Shooting with multiple cameras, switching between regular framerates and slow motion, and incorporating rapid-fire editing served as a watershed moment for not just the action genre but cinema as a whole, with John Woo using The Wild Bunch as the blueprint for his own legendary career staging many of the medium’s greatest-ever shootouts.
This being the 1960s, though, many pearls were clutched, with Peckinpah explaining and justifying the heightened violence to a group of assembled critics following its release, which included Roger Ebert. “We wanted to show violence in real terms,” he said. “Dying is not fun and games. Movies make it look so detached. With The Wild Bunch, people get involved whether they like it or not. They do not have the mild reactions to it.”
Star Ernest Borgnine admitted he “did not read into it all the controversy it seems to have stirred up,” but he did concede the cast “were all repulsed at times” during production.
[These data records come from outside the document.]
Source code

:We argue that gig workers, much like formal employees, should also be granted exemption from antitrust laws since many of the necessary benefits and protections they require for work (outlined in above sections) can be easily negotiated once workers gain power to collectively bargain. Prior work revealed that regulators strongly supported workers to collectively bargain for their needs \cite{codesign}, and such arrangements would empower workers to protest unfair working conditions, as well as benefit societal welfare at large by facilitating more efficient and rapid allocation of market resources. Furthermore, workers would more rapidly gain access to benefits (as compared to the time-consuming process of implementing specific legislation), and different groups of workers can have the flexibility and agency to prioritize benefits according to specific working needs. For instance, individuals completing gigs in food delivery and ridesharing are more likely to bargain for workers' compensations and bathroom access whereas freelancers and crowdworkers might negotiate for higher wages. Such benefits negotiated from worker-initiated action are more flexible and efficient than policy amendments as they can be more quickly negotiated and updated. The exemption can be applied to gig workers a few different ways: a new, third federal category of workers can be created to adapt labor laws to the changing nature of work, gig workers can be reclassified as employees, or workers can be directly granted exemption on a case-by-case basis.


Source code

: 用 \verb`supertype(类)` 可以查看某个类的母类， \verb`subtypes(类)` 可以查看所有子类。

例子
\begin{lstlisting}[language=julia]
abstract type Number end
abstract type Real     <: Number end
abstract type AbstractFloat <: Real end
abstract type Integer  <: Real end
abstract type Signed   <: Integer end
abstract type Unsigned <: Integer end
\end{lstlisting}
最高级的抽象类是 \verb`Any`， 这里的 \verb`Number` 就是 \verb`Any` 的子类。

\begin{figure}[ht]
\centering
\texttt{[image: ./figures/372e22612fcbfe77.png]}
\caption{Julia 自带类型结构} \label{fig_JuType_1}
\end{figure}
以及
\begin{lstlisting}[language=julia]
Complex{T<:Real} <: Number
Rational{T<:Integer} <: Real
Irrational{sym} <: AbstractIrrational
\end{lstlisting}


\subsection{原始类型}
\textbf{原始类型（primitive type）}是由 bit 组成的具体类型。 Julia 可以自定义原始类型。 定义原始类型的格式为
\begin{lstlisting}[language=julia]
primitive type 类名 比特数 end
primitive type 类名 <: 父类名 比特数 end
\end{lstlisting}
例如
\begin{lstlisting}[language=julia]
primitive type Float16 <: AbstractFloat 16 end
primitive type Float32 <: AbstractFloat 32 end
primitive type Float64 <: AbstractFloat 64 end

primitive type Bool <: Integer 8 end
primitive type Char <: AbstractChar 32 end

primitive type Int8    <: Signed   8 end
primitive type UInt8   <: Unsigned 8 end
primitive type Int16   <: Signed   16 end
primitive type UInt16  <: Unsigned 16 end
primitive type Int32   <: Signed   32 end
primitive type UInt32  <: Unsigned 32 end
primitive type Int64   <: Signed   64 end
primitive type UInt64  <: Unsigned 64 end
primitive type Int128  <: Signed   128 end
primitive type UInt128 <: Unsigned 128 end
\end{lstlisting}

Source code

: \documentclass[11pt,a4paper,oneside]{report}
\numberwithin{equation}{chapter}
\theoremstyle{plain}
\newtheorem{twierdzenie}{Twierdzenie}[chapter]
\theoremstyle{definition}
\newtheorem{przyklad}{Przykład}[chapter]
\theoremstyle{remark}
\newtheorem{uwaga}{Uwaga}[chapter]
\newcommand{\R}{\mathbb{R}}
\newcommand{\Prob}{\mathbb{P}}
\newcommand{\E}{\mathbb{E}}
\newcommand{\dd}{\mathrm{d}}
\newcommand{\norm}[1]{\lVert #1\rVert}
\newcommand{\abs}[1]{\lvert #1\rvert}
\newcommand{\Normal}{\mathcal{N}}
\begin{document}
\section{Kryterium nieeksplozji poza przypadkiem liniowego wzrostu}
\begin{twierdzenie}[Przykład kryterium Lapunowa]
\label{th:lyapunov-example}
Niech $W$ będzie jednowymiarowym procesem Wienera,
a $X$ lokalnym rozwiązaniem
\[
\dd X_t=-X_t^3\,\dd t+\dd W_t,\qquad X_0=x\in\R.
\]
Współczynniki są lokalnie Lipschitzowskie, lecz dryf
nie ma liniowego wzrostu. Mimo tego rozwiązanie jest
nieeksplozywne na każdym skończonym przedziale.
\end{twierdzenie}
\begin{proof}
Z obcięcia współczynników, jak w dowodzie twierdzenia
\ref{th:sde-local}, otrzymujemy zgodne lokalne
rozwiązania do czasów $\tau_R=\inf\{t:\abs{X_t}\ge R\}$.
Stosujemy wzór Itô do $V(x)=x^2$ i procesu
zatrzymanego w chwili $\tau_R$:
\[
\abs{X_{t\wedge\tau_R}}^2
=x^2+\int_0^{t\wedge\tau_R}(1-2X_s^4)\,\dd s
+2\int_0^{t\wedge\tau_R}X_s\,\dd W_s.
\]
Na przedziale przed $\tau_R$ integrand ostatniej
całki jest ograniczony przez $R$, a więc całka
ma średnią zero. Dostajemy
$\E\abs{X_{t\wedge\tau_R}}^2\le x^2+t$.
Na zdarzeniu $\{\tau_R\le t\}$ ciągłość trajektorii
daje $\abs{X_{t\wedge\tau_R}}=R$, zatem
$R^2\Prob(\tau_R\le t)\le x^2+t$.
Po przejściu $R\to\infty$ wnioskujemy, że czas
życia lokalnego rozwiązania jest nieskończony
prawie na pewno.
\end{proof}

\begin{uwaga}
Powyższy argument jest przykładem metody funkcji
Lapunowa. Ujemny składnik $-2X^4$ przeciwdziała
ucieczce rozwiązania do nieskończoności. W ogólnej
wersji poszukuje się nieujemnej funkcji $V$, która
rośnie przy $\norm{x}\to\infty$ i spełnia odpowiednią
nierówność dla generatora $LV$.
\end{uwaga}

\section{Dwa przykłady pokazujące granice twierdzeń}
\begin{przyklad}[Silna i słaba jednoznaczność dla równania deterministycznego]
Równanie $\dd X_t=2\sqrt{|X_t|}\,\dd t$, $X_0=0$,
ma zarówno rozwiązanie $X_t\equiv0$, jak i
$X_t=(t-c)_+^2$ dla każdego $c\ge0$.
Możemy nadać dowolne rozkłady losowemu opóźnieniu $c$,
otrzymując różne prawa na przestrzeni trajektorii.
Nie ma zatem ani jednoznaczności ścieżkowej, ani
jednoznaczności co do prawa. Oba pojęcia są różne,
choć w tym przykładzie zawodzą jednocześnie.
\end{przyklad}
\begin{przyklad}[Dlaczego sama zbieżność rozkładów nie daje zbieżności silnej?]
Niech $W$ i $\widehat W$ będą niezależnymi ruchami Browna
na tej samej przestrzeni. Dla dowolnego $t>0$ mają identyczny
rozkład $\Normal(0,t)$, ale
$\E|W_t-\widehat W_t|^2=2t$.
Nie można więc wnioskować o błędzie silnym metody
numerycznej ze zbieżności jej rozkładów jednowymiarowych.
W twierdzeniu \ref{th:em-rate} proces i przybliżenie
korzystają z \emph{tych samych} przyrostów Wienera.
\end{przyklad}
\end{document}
It was an artistic sacrifice he was willing to make, however, because he and the rest of the ensemble “sincerely believed we were achieving something.”
The Wild Bunch is well-established as a classic and has been for over half a century, but Peckinpah felt compelled to address the concerns people had over his film using violence for the sake of violence. “There is a very, very thin line, and we operated as close to it as we dared,” he suggested. “We hope that, for most audiences, we stayed on this side of the line.”
That being said, he was “willing to admit that we may have passed over it at some point,” which is where is censorship troubles arose from. Peckinpah saw the violence as being a cathartic release, even if he did acknowledge how “sometimes the line is hard to find.” That was an understatement, given the divisive reception in 1969, but through a modern lens, The Wild Bunch is nothing less than a work of cinematic genius.